L'utile usage des gazettes fut inventé à Venise, au commencement du XVIIe siècle. Chaque feuille était livrée de semaine en semaine, et coûtait une gazetta, petite pièce de monnaie revenant à nos demi-sous ; le nom de cette monnaie resta à l'écrit qu'elle servait à payer.
La fondation de la Gazette de France est attribuée au médecin Renaudot, qui, avant de faire de ses bulletins un papier public, les recueillait, dit-on, pour en amuser ses malades. Ce journal, dont les premières feuilles imprimées parurent en 1631, fut continué jusqu'en 1792. Il se composait alors de cent soixante-deux volumes.
Le Journal de Paris fut le premier ouvrage périodique qu'on prit l'engagement de publier tous les jours.
Ce serait une tâche infinie que de mentionner tous les journaux qui ont paru, ou qui paraissent actuellement.


Les journaux littéraires

Le Journal des Savants fut le premier de tous les journaux de ce genre. Ce fut M. de Sallo, conseiller au parlement, qui l'imagina pour mettre les gens instruits au courant des ouvrages que l'on publiait. Le premier numéro parut sous le nom du sieur Hédouville, le 5 janvier 1665. Quoique la censure y fût polie et mesurée, l'auteur se fit beaucoup d'ennemis, et fut obligé de discontinuer son travail, environ un an après l'avoir entrepris. Si l'on en croit Camusat (Histoire des journaux), ce fut le nonce qui fit retirer à Sallo le privilège, parce qu'il avait parlé peu respectueusement d'un décret de l'inquisition porté contre Baluse et Launois. On lui offrit de reprendre la rédaction de son journal sous la surveillance d'un censeur ; mais il refusa cette condition, et le privilège fut donné à l'abbé Gallois. En 1675, Larroque succéda à ce dernier, et le journal fut par la suite confié à des hommes de mérite nommés par le chancelier.

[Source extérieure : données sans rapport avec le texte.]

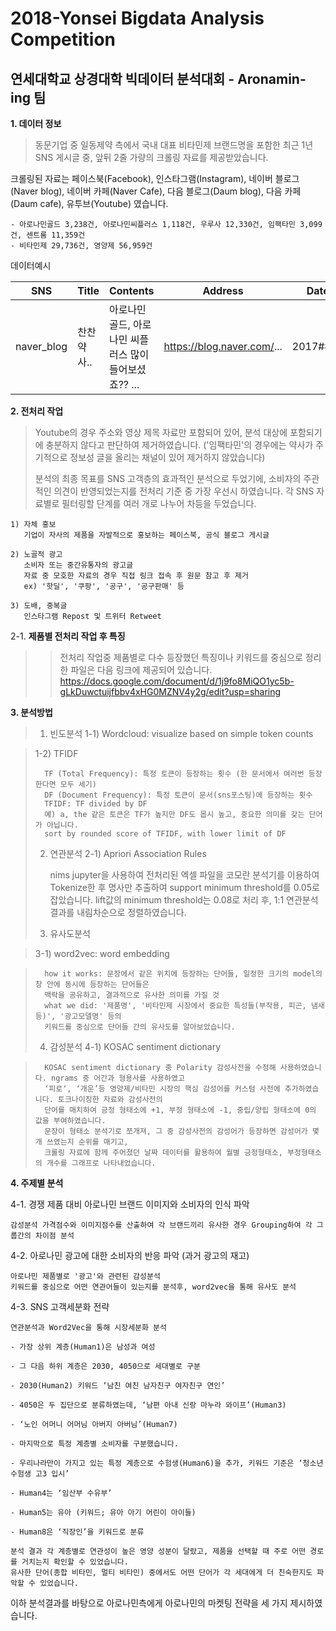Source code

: # 2018-Yonsei Bigdata Analysis Competition
## 연세대학교 상경대학 빅데이터 분석대회 - Aronamin-ing 팀

**1. 데이터 정보**

>동문기업 중 일동제약 측에서 국내 대표 비타민제 브랜드명을 포함한 최근 1년 SNS 게시글 중, 앞뒤 2줄 가량의 크롤링 자료를 제공받았습니다. 

크롤링된 자료는 페이스북(Facebook), 인스타그램(Instagram), 네이버 블로그(Naver blog), 네이버 카페(Naver Cafe), 다음 블로그(Daum blog), 다음 카페(Daum cafe), 유투브(Youtube) 였습니다.

	- 아로나민골드 3,238건, 아로나민씨플러스 1,118건, 우루사 12,330건, 임팩타민 3,099건, 센트룸 11,359건
	- 비타민제 29,736건, 영양제 56,959건
	
데이터예시

| SNS | Title | Contents | Address | Date |
| ------------ | ------------- | ------------- | ------------- | ------------- |
|naver_blog | 찬찬약사.. | 아로나민 골드, 아로나민 씨플러스 많이 들어보셨죠?? ... | https://blog.naver.com/... | 2017#### |



**2. 전처리 작업**
>
>Youtube의 경우 주소와 영상 제목 자료만 포함되어 있어, 분석 대상에 포함되기에 충분하지 않다고 판단하여 제거하였습니다.
>('임팩타민'의 경우에는 약사가 주기적으로 정보성 글을 올리는 채널이 있어 제거하지 않았습니다)
>
>분석의 최종 목표를 SNS 고객층의 효과적인 분석으로 두었기에, 소비자의 주관적인 의견이 반영되었는지를 전처리 기준 중 가장 우선시 하였습니다.
>각 SNS 자료별로 필터링할 단계를 여러 개로 나누어 차등을 두었습니다.

	1) 자체 홍보
	   기업이 자사의 제품을 자발적으로 홍보하는 페이스북, 공식 블로그 게시글
	   
	2) 노골적 광고
	   소비자 또는 중간유통자의 광고글
	   자료 중 모호한 자료의 경우 직접 링크 접속 후 원문 참고 후 제거
	   ex) '핫딜', '쿠팡', '공구', '공구판매' 등
	   
	3) 도배, 중복글
	   인스타그램 Repost 및 트위터 Retweet


2-1. **제품별 전처리 작업 후 특징**
>>전처리 작업중 제품별로 다수 등장했던 특징이나 키워드를 중심으로 정리한 파일은 다음 링크에 제공되어 있습니다.
https://docs.google.com/document/d/1j9fo8MiQO1yc5b-gLkDuwctuijfbbv4xHG0MZNV4y2g/edit?usp=sharing



**3. 분석방법**
>	1) 빈도분석
>	1-1) Wordcloud: visualize based on simple token counts

>	1-2) TFIDF
>
>		TF (Total Frequency): 특정 토큰이 등장하는 횟수 (한 문서에서 여러번 등장한다면 모두 세기)
>		DF (Document Frequency): 특정 토큰이 문서(sns포스팅)에 등장하는 횟수
>		TFIDF: TF divided by DF
>		예) a, the 같은 토큰은 TF가 높지만 DF도 몹시 높고, 중요한 의미를 갖는 단어가 아닙니다.
>		sort by rounded score of TFIDF, with lower limit of DF
>
>	2) 연관분석
>	2-1) Apriori Association Rules
>
>	     nims jupyter을 사용하여 전처리된 엑셀 파일을 코모란 분석기를 이용하여 Tokenize한 후 명사만 추출하여 
>	     support minimum threshold를 0.05로 잡았습니다. 
>	     lift값의 minimum threshold는 0.08로 처리 후, 1:1 연관분석 결과를 내림차순으로 정렬하였습니다.
>
>	3) 유사도분석

>	3-1) word2vec: word embedding

>		how it works: 문장에서 같은 위치에 등장하는 단어들, 일정한 크기의 model의 창 안에 동시에 등장하는 단어들은
>		맥락을 공유하고, 결과적으로 유사한 의미를 가질 것
>		what we did: '제품명', '비타민제 시장에서 중요한 특성들(부작용, 피곤, 냄새 등)', '광고모델명' 등의
>		키워드를 중심으로 단어들 간의 유사도를 알아보았습니다.
>
>	4) 감성분석
>	4-1) KOSAC sentiment dictionary

>		KOSAC sentiment dictionary 중 Polarity 감성사전을 수정해 사용하였습니다. ngrams 중 어간과 형용사를 사용하였고 
>		‘피로‘, ‘개운’등 영양제/비타민 시장의 핵심 감성어를 커스텀 사전에 추가하였습니다. 토크나이징한 자료와 감성사전의 
>		단어를 매치하여 긍정 형태소에 +1, 부정 형태소에 -1, 중립/양립 형태소에 0의 값을 부여하였습니다. 
>		문장이 형태소 분석기로 쪼개져, 그 중 감성사전의 감성어가 등장하면 감성어가 몇 개 쓰였는지 순위를 매기고, 
>		크롤링 자료에 함께 주어졌던 날짜 데이터를 활용하여 월별 긍정형태소, 부정형태소의 개수를 그래프로 나타내었습니다.


**4. 주제별 분석**

 4-1. 경쟁 제품 대비 아로나민 브랜드 이미지와 소비자의 인식 파악

	감성분석 가격점수와 이미지점수를 산출하여 각 브랜드끼리 유사한 경우 Grouping하여 각 그룹간의 차이점 분석

 4-2. 아로나민 광고에 대한 소비자의 반응 파악 (과거 광고의 재고)

	아로나민 제품별로 '광고'와 관련된 감성분석 
	키워드를 중심으로 어떤 연관어들이 있는지를 분석후, word2vec을 통해 유사도 분석

 4-3. SNS 고객세분화 전략
 
	연관분석과 Word2Vec을 통해 시장세분화 분석
	
	- 가장 상위 계층(Human1)은 남성과 여성
	
	- 그 다음 하위 계층은 2030, 4050으로 세대별로 구분
	
	- 2030(Human2) 키워드 ‘남친 여친 남자친구 여자친구 연인’
	
	- 4050은 두 집단으로 분류하였는데, ‘남편 아내 신랑 마누라 와이프’(Human3)
	
	- ‘노인 어머니 어머님 아버지 아버님’(Human7)
	
	- 마지막으로 특정 계층별 소비자를 구분했습니다.
	
	- 우리나라만이 가지고 있는 특정 계층으로 수험생(Human6)을 추가, 키워드 기준은 ‘청소년 수험생 고3 입시’
	
	- Human4는 ‘임산부 수유부’
	
	- Human5는 유아 (키워드; 유아 아기 어린이 아이들)
	
	- Human8은 ‘직장인’을 키워드로 분류

 	분석 결과 각 계층별로 연관성이 높은 영양 성분이 달랐고, 제품을 선택할 때 주로 어떤 경로를 거치는지 확인할 수 있었습니다. 
	유사한 단어(종합 비타민, 멀티 비타민) 중에서도 어떤 단어가 각 세대에게 더 친숙한지도 파악할 수 있었습니다.

이하 분석결과를 바탕으로 아로나민측에게 아로나민의 마켓팅 전략을 세 가지 제시하였습니다.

La publication de ce journal donna naissance à une multitude d'ouvrages périodiques du même genre. Les Anglais furent les premiers à profiler de cette heureuse invention, et la Société royale de Londres publia, dès la même année 1665, les Transactions philosophiques. On entreprit aussi, presque en même temps, à Leipsik, le plus ancien des journaux latins, sous le titre de Acta eruditorum, qui a commencé à paraître en 1682. Parmi les meilleures imitations, il faut remarquer le journal de Bayle, qui parut en 1687, sous le titre de Nouvelles de la république des lettres ; et le Mercure de France, qui a commencé en 1672, avec la dénomination de Mercure galant. Ce journal a reparu en 1823, sous le titre de Mercure au 19e siècle.
L'Année littéraire eut de la célébrité sous la rédaction de Fréron, qui la commença en 1754, et la continua jusqu'en 1776. Elle fut continuée après lui jusqu'en 1790, et la collection complète forme environ 290 volumes.